The response must consist of the lines below from the one with "[Mosquitto MQTT Broker](http://mosquitto.org)" through the one with "script: Python IP150-MQTTv2.py", exactly as they appear and with both ends kept.

--- Recorded information Enclosed Below ---

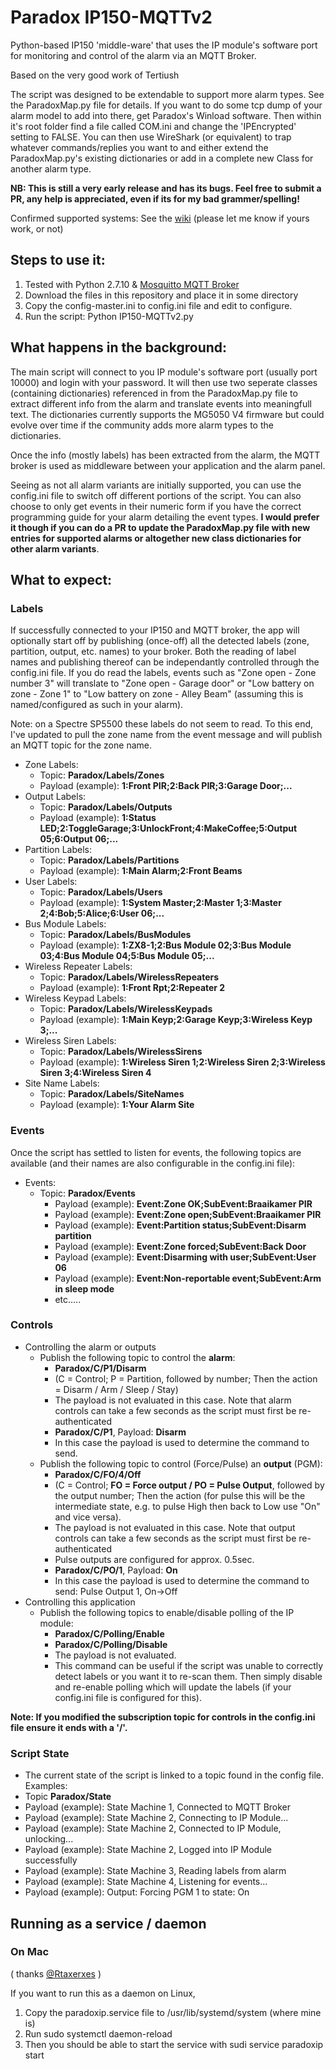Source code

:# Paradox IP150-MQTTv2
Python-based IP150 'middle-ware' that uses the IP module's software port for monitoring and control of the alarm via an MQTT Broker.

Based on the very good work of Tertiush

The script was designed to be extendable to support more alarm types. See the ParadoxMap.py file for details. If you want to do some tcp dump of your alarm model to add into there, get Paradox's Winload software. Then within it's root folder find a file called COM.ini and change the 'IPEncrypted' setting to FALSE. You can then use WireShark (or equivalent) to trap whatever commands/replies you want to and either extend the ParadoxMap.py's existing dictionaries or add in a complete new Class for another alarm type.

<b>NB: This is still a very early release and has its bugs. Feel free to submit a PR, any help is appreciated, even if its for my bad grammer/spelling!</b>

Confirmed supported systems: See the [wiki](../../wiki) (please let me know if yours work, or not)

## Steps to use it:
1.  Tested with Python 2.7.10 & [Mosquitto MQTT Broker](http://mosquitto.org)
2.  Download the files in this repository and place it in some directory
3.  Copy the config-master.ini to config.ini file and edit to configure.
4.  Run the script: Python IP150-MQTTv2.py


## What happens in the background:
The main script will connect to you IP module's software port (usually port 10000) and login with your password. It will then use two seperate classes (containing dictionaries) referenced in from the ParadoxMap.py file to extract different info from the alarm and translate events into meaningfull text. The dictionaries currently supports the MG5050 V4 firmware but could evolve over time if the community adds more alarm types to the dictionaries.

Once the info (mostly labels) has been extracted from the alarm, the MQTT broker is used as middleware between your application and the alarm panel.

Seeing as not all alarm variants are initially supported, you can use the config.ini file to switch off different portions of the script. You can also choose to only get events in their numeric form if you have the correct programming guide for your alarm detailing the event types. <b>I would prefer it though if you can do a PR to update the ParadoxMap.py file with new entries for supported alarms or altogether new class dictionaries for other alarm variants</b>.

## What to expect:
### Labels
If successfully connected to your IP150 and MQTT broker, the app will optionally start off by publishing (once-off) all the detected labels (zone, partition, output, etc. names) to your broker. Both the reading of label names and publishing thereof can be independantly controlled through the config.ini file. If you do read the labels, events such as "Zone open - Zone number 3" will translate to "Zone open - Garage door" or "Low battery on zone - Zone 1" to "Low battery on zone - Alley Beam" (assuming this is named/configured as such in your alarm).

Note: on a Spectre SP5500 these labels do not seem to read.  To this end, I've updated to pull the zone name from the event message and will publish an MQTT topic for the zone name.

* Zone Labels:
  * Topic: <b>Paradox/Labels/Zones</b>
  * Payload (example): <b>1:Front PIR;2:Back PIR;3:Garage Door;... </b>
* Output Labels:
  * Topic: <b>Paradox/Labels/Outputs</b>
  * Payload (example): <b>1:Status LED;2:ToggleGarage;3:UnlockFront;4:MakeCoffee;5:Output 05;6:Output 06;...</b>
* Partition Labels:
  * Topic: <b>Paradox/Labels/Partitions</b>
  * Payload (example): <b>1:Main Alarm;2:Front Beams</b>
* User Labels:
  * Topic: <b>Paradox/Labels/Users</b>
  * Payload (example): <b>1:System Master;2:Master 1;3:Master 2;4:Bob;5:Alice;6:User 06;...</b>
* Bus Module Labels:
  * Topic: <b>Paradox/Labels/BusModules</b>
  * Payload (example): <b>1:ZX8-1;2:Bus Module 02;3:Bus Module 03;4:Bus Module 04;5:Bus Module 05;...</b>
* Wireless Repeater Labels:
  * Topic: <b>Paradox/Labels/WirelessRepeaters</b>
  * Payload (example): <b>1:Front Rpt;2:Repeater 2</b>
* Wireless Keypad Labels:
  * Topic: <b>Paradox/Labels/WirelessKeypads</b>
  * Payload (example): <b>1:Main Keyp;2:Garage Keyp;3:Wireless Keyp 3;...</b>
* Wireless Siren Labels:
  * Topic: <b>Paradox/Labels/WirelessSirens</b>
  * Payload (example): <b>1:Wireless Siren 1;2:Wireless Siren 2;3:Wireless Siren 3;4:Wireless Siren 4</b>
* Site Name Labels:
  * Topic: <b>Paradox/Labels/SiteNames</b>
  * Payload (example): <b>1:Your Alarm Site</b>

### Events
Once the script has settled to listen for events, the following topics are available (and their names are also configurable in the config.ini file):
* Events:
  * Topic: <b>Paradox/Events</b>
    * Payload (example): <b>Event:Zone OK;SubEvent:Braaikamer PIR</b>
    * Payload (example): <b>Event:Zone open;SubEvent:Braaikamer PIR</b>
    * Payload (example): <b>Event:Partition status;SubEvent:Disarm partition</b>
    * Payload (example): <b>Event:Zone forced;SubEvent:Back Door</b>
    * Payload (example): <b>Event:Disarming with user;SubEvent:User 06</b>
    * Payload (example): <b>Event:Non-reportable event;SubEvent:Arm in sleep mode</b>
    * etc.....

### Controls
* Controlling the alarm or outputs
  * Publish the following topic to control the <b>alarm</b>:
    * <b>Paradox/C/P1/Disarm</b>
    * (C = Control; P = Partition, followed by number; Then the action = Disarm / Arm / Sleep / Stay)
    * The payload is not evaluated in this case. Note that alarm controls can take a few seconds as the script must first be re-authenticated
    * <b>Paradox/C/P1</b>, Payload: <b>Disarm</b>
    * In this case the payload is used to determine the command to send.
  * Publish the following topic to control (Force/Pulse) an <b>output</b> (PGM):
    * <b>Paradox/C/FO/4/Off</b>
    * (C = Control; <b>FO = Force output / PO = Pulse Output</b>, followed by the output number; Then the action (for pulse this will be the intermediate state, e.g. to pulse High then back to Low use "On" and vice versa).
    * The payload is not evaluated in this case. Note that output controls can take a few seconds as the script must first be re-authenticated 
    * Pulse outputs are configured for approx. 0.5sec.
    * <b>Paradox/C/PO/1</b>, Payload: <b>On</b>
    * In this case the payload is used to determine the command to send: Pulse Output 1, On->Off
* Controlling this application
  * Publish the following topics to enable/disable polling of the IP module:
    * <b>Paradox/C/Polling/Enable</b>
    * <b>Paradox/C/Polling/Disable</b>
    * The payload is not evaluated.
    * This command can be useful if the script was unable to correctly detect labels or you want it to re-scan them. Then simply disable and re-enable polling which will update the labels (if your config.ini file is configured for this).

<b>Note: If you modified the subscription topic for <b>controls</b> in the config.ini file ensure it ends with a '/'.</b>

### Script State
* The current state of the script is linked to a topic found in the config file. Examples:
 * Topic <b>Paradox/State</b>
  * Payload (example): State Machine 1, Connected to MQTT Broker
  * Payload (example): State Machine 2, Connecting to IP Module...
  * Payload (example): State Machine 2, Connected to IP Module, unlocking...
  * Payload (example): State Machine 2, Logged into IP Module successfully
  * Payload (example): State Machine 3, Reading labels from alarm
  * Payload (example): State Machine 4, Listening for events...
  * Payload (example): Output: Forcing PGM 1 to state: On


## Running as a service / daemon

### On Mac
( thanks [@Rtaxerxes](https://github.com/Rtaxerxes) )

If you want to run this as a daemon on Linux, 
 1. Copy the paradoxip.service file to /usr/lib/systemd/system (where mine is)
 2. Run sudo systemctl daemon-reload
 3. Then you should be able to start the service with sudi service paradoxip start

--- End of Enclosed Recorded information ---

- _Solution below_
1.  Tested with Python 2.7.10 & [Mosquitto MQTT Broker](http://mosquitto.org)
2.  Download the files in this repository and place it in some directory
3.  Copy the config-master.ini to config.ini file and edit to configure.
4.  Run the script: Python IP150-MQTTv2.py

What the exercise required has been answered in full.